In the Cloud Security Tip, Steve Prentice discussed “splitting-up” with your provider: “It’s a difficult thing for most people to talk about in their personal lives, but it’s something that should always be considered when setting up a relationship with a cloud service provider. Not all business relationships last, and if your organization needs to move its data to another provider, it’s not like packing up your furniture and saying goodbye to your half of the dog.”
Changing Cloud Vendors
When it comes to changing cloud vendors, you need to understand what is involved in both obtaining and safely moving your data to a new location — and also ensuring that your data is completely and securely removed from the former company’s system. Steve Prentice explained that “this is not mere housekeeping. There are strict compliance and procedural issues, privacy issues, and of course the perpetual concerns regarding hacking and data breaches, all of which might continue to reverberate around the vestiges of improperly removed data.”
If you are dealing with large quantities of data, changing cloud service providers can be very challenging. Providers do what they can to entice you to do business with them — but they aren’t going to make it easy to leave. It’s up to you to make sure you are entering into an agreement that will work for you long term. Otherwise, it could lead to lock-in: when you are dependent (locked-in) on a single cloud provider with no easy way to switch. But fortunately, there are precautions you can take to prevent lock-in, and make the transition easier.
Avoiding Cloud Vendor Lock-In
The best way to avoid cloud lock-in is to do your due diligence, and know who you are working with before signing on the dotted line. Make sure that any cloud vendor you do business with can provide you with everything you need to continue operating smoothly and reliably. Also, be sure to limit your dependence on the provider’s infrastructure. Make sure you only consider vendors that support a wide variety of platforms (such as databases, development tools, and network management protocols) as well as an open-source standard.
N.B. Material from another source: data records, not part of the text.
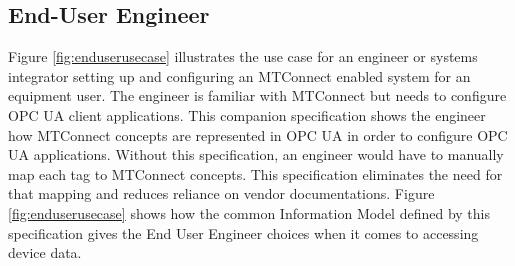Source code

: 
\FloatBarrier

\subsection{End-User Engineer}

Figure \ref{fig:enduserusecase} illustrates the use case for an engineer or systems integrator setting up and configuring an MTConnect enabled system for an equipment user. The engineer is familiar with MTConnect but needs to configure OPC UA client applications. This companion specification shows the engineer how MTConnect concepts are represented in OPC UA in order to configure OPC UA applications. Without this specification, an engineer would have to manually map each tag to MTConnect concepts. This specification eliminates the need for that mapping and reduces reliance on vendor documentations.  Figure \ref{fig:enduserusecase} shows how the common Information Model defined by this specification gives the End User Engineer choices when it comes to accessing device data.


\FloatBarrier
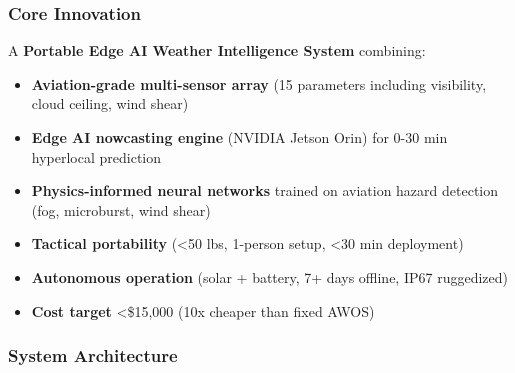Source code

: \subsubsection{Core Innovation}
A \textcolor{innovationcolor}{\textbf{Portable Edge AI Weather Intelligence System}} combining:
\begin{itemize}
    \item \textbf{Aviation-grade multi-sensor array} (15 parameters including visibility, cloud ceiling, wind shear)
    \item \textbf{Edge AI nowcasting engine} (NVIDIA Jetson Orin) for 0-30 min hyperlocal prediction
    \item \textbf{Physics-informed neural networks} trained on aviation hazard detection (fog, microburst, wind shear)
    \item \textbf{Tactical portability} (<50 lbs, 1-person setup, <30 min deployment)
    \item \textbf{Autonomous operation} (solar + battery, 7+ days offline, IP67 ruggedized)
    \item \textbf{Cost target} <\$15,000 (10x cheaper than fixed AWOS)
\end{itemize}

\subsubsection{System Architecture}


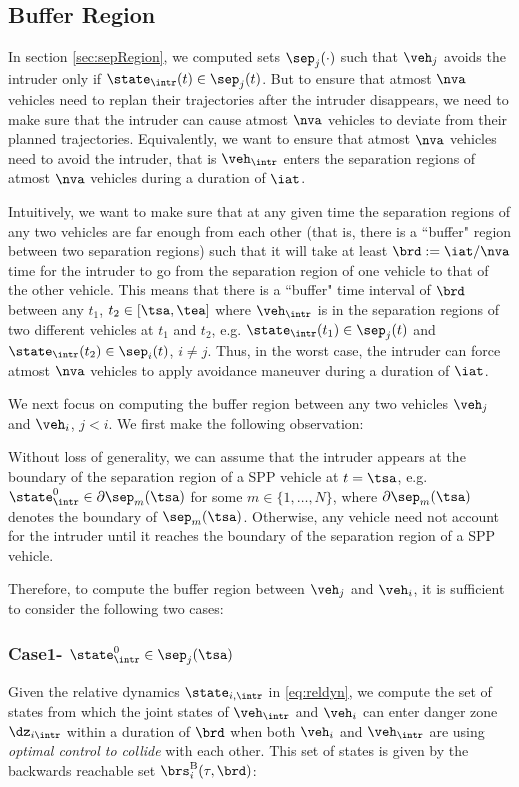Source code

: \subsection{Buffer Region} \label{sec:buffRegion}
In section \ref{sec:sepRegion}, we computed sets $\sep_j(\cdot)$ such that $\veh_j$ avoids the intruder only if $\state_{\intr}(t) \in \sep_j(t)$. But to ensure that atmost $\nva$ vehicles need to replan their trajectories after the intruder disappears, we need to make sure that the intruder can cause atmost $\nva$ vehicles to deviate from their planned trajectories. Equivalently, we want to ensure that atmost $\nva$ vehicles need to avoid the intruder, that is $\veh_{\intr}$ enters the separation regions of atmost $\nva$ vehicles during a duration of $\iat$.

Intuitively, we want to make sure that at any given time the separation regions of any two vehicles are far enough from each other (that is, there is a ``buffer" region between two separation regions) such that it will take at least $\brd := \iat / \nva$ time for the intruder to go from the separation region of one vehicle to that of the other vehicle. This means that there is a ``buffer" time interval of $\brd$ between any $t_1$, $t_2 \in [\tsa, \tea]$ where $\veh_{\intr}$ is in the separation regions of two different vehicles at $t_1$ and $t_2$, e.g. $\state_{\intr}(t_1) \in \sep_j(t)$ and $\state_{\intr}(t_2) \in \sep_i(t)$, $i \neq j$. Thus, in the worst case, the intruder can force atmost $\nva$ vehicles to apply avoidance maneuver during a duration of $\iat$. 

We next focus on computing the buffer region between any two vehicles $\veh_j$ and $\veh_i$, $j < i$. We first make the following observation:
\begin{observation} \label{obs1_buffReg}
Without loss of generality, we can assume that the intruder appears at the boundary of the separation region of a SPP vehicle at $t = \tsa$, e.g. $\state_{\intr}^0 \in \partial \sep_m(\tsa)$ for some $m \in \{1, \ldots, N\}$, where $\partial \sep_m(\tsa)$ denotes the boundary of $\sep_m(\tsa)$. Otherwise, any vehicle need not account for the intruder until it reaches the boundary of the separation region of a SPP vehicle. 
\end{observation}
Therefore, to compute the buffer region between $\veh_j$ and $\veh_i$, it is sufficient to consider the following two cases:     
\subsubsection{Case1- $\state_{\intr}^0 \in \sep_j(\tsa)$} \label{sec:buffCase1}
Given the relative dynamics $\state_{i, \intr}$ in \eqref{eq:reldyn}, we compute the set of states from which the joint states of $\veh_{\intr}$ and $\veh_{i}$ can enter danger zone $\dz_{i\intr}$ within a duration of $\brd$ when both $\veh_{i}$ and $\veh_{\intr}$ are using \textit{optimal control to collide} with each other. This set of states is given by the backwards reachable set $\brs^{\text{B}}_i(\tau, \brd)$:

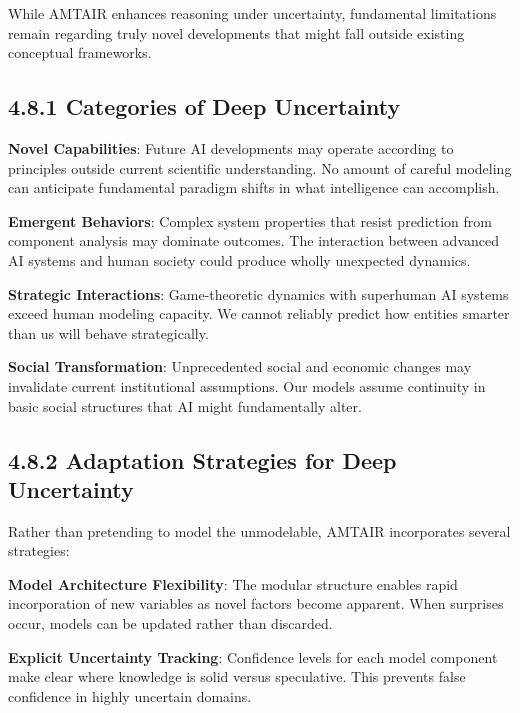 \documentclass[
  11pt,
  letterpaper,
]{book}
\begin{document}

While AMTAIR enhances reasoning under uncertainty, fundamental
limitations remain regarding truly novel developments that might fall
outside existing conceptual frameworks.

\subsection*{4.8.1 Categories of Deep
Uncertainty}\label{sec-uncertainty-categories}

\textbf{Novel Capabilities}: Future AI developments may operate
according to principles outside current scientific understanding. No
amount of careful modeling can anticipate fundamental paradigm shifts in
what intelligence can accomplish.

\textbf{Emergent Behaviors}: Complex system properties that resist
prediction from component analysis may dominate outcomes. The
interaction between advanced AI systems and human society could produce
wholly unexpected dynamics.

\textbf{Strategic Interactions}: Game-theoretic dynamics with superhuman
AI systems exceed human modeling capacity. We cannot reliably predict
how entities smarter than us will behave strategically.

\textbf{Social Transformation}: Unprecedented social and economic
changes may invalidate current institutional assumptions. Our models
assume continuity in basic social structures that AI might fundamentally
alter.

\subsection*{4.8.2 Adaptation Strategies for Deep
Uncertainty}\label{sec-adaptation-strategies}

Rather than pretending to model the unmodelable, AMTAIR incorporates
several strategies:

\textbf{Model Architecture Flexibility}: The modular structure enables
rapid incorporation of new variables as novel factors become apparent.
When surprises occur, models can be updated rather than discarded.

\textbf{Explicit Uncertainty Tracking}: Confidence levels for each model
component make clear where knowledge is solid versus speculative. This
prevents false confidence in highly uncertain domains.
\end{document}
For the sake of your business, you need to think ahead to the future: how does this provider plan to grow as a business? What type of scalability do they offer? What are their policies regarding other client co-locating in the space? These are all things to think about when entering into an agreement with a cloud service provider.
Wrapping it Up
Changing cloud vendors is no small feat, and you need to be aware of how complex it can be to switch. Consider all of the different factors as soon as you start hunting for a new vendor. Make sure you know what you are agreeing to before you sign anything — and make sure you have an escape plan (a “pre-nup”) in case things start to go south.